My roommate’s eyes widened. “Don’t you know
that bathroom is haunted?” he exclaimed. “The bloodstains on the sink
are as fresh today as they were when the accident happened back in the
1960s, and sometimes you can hear the boy moaning as his life ebbs
away on the bathroom floor!”
“Romantic twaddle,” I snapped. “My granny
lives in a haunted castle in Scotland with ghost stories that would
make your hair stand on end. She’d laugh at me if she found out I
ignored a perfectly good bathroom because of a few bloodstains.
Besides, the maintenance staff told me the bathroom was shut up
pending renovations. No big deal!”
“You’ll be sorry,” my roommate said darkly. I
ignored him. He was just sore because I’d lumped him in with the
disgusting lot of fellows who mucked up the bathroom on my floor.

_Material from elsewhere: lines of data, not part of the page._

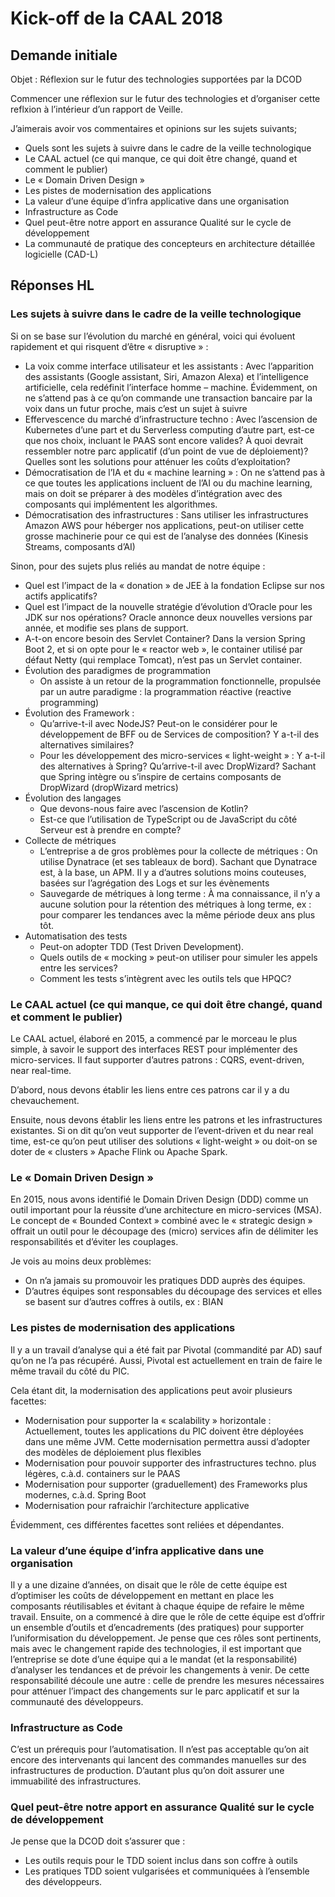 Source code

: # Kick-off de la CAAL 2018

## Demande initiale

Objet : Réflexion sur le futur des technologies supportées par la DCOD

Commencer une réflexion sur le futur des technologies et d’organiser cette reflxion à l’intérieur d’un rapport de Veille.

J’aimerais avoir vos commentaires et opinions sur les sujets suivants;

* Quels sont les sujets à suivre dans le cadre de la veille technologique
* Le CAAL actuel (ce qui manque, ce qui doit être changé, quand et comment le publier)
* Le « Domain Driven Design »
* Les pistes de modernisation des applications
* La valeur d’une équipe d’infra applicative dans une organisation
* Infrastructure as Code
* Quel peut-être notre apport en assurance Qualité sur le cycle de développement
* La communauté de pratique des concepteurs en architecture détaillée logicielle (CAD-L)

## Réponses HL

### Les sujets à suivre dans le cadre de la veille technologique

Si on se base sur l’évolution du marché en général, voici qui évoluent rapidement et qui risquent d’être « disruptive » :

* La voix comme interface utilisateur et les assistants : Avec l’apparition des assistants (Google assistant, Siri, Amazon Alexa) et l’intelligence artificielle, cela redéfinit l’interface homme – machine. Évidemment, on ne s’attend pas à ce qu’on commande une transaction bancaire par la voix dans un futur proche, mais c’est un sujet à suivre
* Effervescence du marché d’infrastructure techno : Avec l’ascension de Kubernetes d’une part et du Serverless computing d’autre part, est-ce que nos choix, incluant le PAAS sont encore valides?  À quoi devrait ressembler notre parc applicatif (d’un point de vue de déploiement)? Quelles sont les solutions pour atténuer les coûts d’exploitation?
* Démocratisation de l’IA et du « machine learning » : On ne s’attend pas à ce que toutes les applications incluent de l’AI ou du machine learning, mais on doit se préparer à des modèles d’intégration avec des composants qui implémentent les algorithmes.
* Démocratisation des infrastructures : Sans utiliser les infrastructures Amazon AWS pour héberger nos applications, peut-on utiliser cette grosse machinerie pour ce qui est de l’analyse des données (Kinesis Streams, composants d’AI)

Sinon, pour des sujets plus reliés au mandat de notre équipe :

* Quel est l’impact de la « donation » de JEE à la fondation Eclipse sur nos actifs applicatifs?
* Quel est l’impact de la nouvelle stratégie d’évolution d’Oracle pour les JDK sur nos opérations? Oracle annonce deux nouvelles versions par année, et modifie ses plans de support.
* A-t-on encore besoin des Servlet Container? Dans la version Spring Boot 2, et si on opte pour le « reactor web », le container utilisé par défaut Netty (qui remplace Tomcat), n’est pas un Servlet container.
* Évolution des paradigmes de programmation
    * On assiste à un retour de la programmation fonctionnelle, propulsée par un autre paradigme : la programmation réactive (reactive programming)
* Évolution des Framework :
    * Qu’arrive-t-il avec NodeJS? Peut-on le considérer pour le développement de BFF ou de Services de composition? Y a-t-il des alternatives similaires?
    * Pour les développement des micro-services « light-weight » : Y a-t-il des alternatives à Spring? Qu’arrive-t-il avec DropWizard? Sachant que Spring intègre ou s’inspire de certains composants de DropWizard (dropWizard metrics)
* Évolution des langages
    * Que devons-nous faire avec l’ascension de Kotlin?
    * Est-ce que l’utilisation de TypeScript ou de JavaScript du côté Serveur est à prendre en compte?
* Collecte de métriques
    * L’entreprise a de gros problèmes pour la collecte de métriques : On utilise Dynatrace (et ses tableaux de bord). Sachant que Dynatrace est, à la base, un APM. Il y a d’autres solutions moins couteuses, basées sur l’agrégation des Logs et sur les évènements
    * Sauvegarde de métriques à long terme : À ma connaissance, il n’y a aucune solution pour la rétention des métriques à long terme, ex : pour comparer les tendances avec la même période deux ans plus tôt.
* Automatisation des tests
    * Peut-on adopter TDD (Test Driven Development).
    * Quels outils de « mocking » peut-on utiliser pour simuler les appels entre les services?
    * Comment les tests s’intègrent avec les outils tels que HPQC?

### Le CAAL actuel (ce qui manque, ce qui doit être changé, quand et comment le publier)

Le CAAL actuel, élaboré en 2015, a commencé par le morceau le plus simple, à savoir le support des interfaces REST pour implémenter des micro-services. Il faut supporter d’autres patrons : CQRS, event-driven, near real-time.

D’abord, nous devons établir les liens entre ces patrons car il y a du chevauchement.

Ensuite, nous devons établir les liens entre les patrons et les infrastructures existantes. Si on dit qu’on veut supporter de l’event-driven et du near real time, est-ce qu’on peut utiliser des solutions « light-weight » ou doit-on se doter de « clusters » Apache Flink ou Apache Spark.

### Le « Domain Driven Design »

En 2015, nous avons identifié le Domain Driven Design (DDD) comme un outil important pour la réussite d’une architecture en micro-services (MSA). Le concept de « Bounded Context » combiné avec le « strategic design » offrait un outil pour le découpage des (micro) services afin de délimiter les responsabilités et d’éviter les couplages.

Je vois au moins deux problèmes:

* On n’a jamais su promouvoir les pratiques DDD auprès des équipes.
* D’autres équipes sont responsables du découpage des services et elles se basent sur d’autres coffres à outils, ex : BIAN

### Les pistes de modernisation des applications

Il y a un travail d’analyse qui a été fait par Pivotal (commandité par AD) sauf qu’on ne l’a pas récupéré.
Aussi, Pivotal est actuellement en train de faire le même travail du côté du PIC.

Cela étant dit, la modernisation des applications peut avoir plusieurs facettes:

* Modernisation pour supporter la « scalability » horizontale : Actuellement, toutes les applications du PIC doivent être déployées dans une même JVM. Cette modernisation permettra aussi d’adopter des modèles de déploiement plus flexibles
* Modernisation pour pouvoir supporter des  infrastructures techno. plus légères, c.à.d. containers sur le PAAS
* Modernisation pour supporter (graduellement) des Frameworks plus modernes, c.à.d. Spring Boot
* Modernisation pour rafraichir l’architecture applicative

Évidemment, ces différentes facettes sont reliées et dépendantes.

### La valeur d’une équipe d’infra applicative dans une organisation

Il y a une dizaine d’années, on disait que le rôle de cette équipe est d’optimiser les coûts de développement en mettant en place les composants réutilisables et évitant à chaque équipe de refaire le même travail.
Ensuite, on a commencé à dire que le rôle de cette équipe est d’offrir un ensemble d’outils et d’encadrements (des pratiques) pour supporter l’uniformisation du développement.
Je pense que ces rôles sont pertinents, mais avec le changement rapide des technologies, il est important que l’entreprise se dote d’une équipe qui a le mandat (et la responsabilité) d’analyser les tendances et de prévoir les changements à venir. De cette responsabilité découle une autre : celle de prendre les mesures nécessaires pour atténuer l’impact des changements sur le parc applicatif et sur la communauté des développeurs.

### Infrastructure as Code

C’est un prérequis pour l’automatisation. Il n’est pas acceptable qu’on ait encore des intervenants qui lancent des commandes manuelles sur des infrastructures de production.
D’autant plus qu’on doit assurer une immuabilité des infrastructures.

### Quel peut-être notre apport en assurance Qualité sur le cycle de développement

Je pense que la DCOD doit s’assurer que :

* Les outils requis pour le TDD soient inclus dans son coffre à outils
* Les pratiques TDD soient vulgarisées et communiquées à l’ensemble des développeurs.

You’d think someone would teach them to pick up their dirty clothes
and clean the sink once in awhile.
When the dorm quieted down for the night –
which wasn’t until late – I hurried up to the fourth floor with a bit
of wire I’d purchased at a local hardware store. My little brother
and I had become expert lock-pickers over the years, since our mother
had a bad habit of locking her keys into the house or the car at least
once a week. With all that experience, the lock on the bathroom door
gave me no problems.
The bathroom was rather old-fashioned in
appearance and had a disused air. There was dust in the corners, and
a spider web drooped from the ceiling. But I heard no unearthly
groaning, no mysterious footsteps. I carefully inspected the sink,
the walls and the floor. Other than a smallish orange discoloration
on the sink, there was no blood anywhere. Ha! So much for urban
legends. There was probably something in the water that caused
discoloration over time. I turned a tap experimentally, sure that the
maintenance staff had shut off the water long ago. To my surprise,
water gushed forth instantly. I smiled. Well, well. It looked like
I had a bathroom to myself after all! I carefully locked the door
behind me when I left.
I got up late the next morning, and had the
downstairs bathroom all to myself. So it wasn’t until evening, when
everyone was back in the dorm, crowding in and out of the bathrooms,
that I slipped away to use the locked up facilities. It was still
early in the evening, and I made sure no one was around before I
headed to the abandoned bathroom. With a few twists of the wire, I
opened the lock. As I stepped inside, the air temperature plummeted
twenty degrees or more and my nose was hit by the pungent, strong
smell of fresh blood. A second later, I saw the blood-spattered
sink.
Bright-red gore was everywhere – on the
porcelain, on the walls, oozing down the sides of the sink. And
hovering before it, his feet a good six-inches off the ground, was the
luminous form of a college-aged boy wearing old-fashioned clothes in
the style of the 1960s. His forehead had a disfiguring dent smashed
into it, and blood was dripping down his face. As I gaped at him,
horrified and frozen in terror, he turned and looked at me. Then he
held out a blood-stained hand. His eyes were desperate, pleading for
help, and I heard a low moaning sound coming from between his
blood-stained lips. The sound raised every hair on my body and made
the skin prickle in sheer, cold horror. I backpedaled fiercely, my
legs scrambling to get away while my eyes and head remained fixed on
the ghost, on the bloody sink. A drop of red blood fell from his
outstretched hand as I stared at him. Then the momentum of my legs
carried me through the door, which slammed shut behind me, and the
hot, pungent smell of fresh blood followed me through the halls and
down the staircases until I was outside into the chilly air of autumn,
breathing deeply. My knees shook so bad that I fell onto the nearest
patch of grass, stomach heaving. Oh lord! The ghost was real! No
wonder they kept the place locked up.
I lay on the grass for a long time, ignoring the chill in the air.
This was a natural chill which comforted, not that unnatural chill
that had frightened me upstairs. I breathed in and out, in and out,
watching the stars above me, bright even through the campus lights. I
took comfort from the huge, clear expanse of sky. But I still felt
reluctant to go back inside that haunted building. I shuddered once,
from head to toe. Oh how my granny would laugh if she knew her big
brave grandson was too scared to go back inside a haunted dormitory.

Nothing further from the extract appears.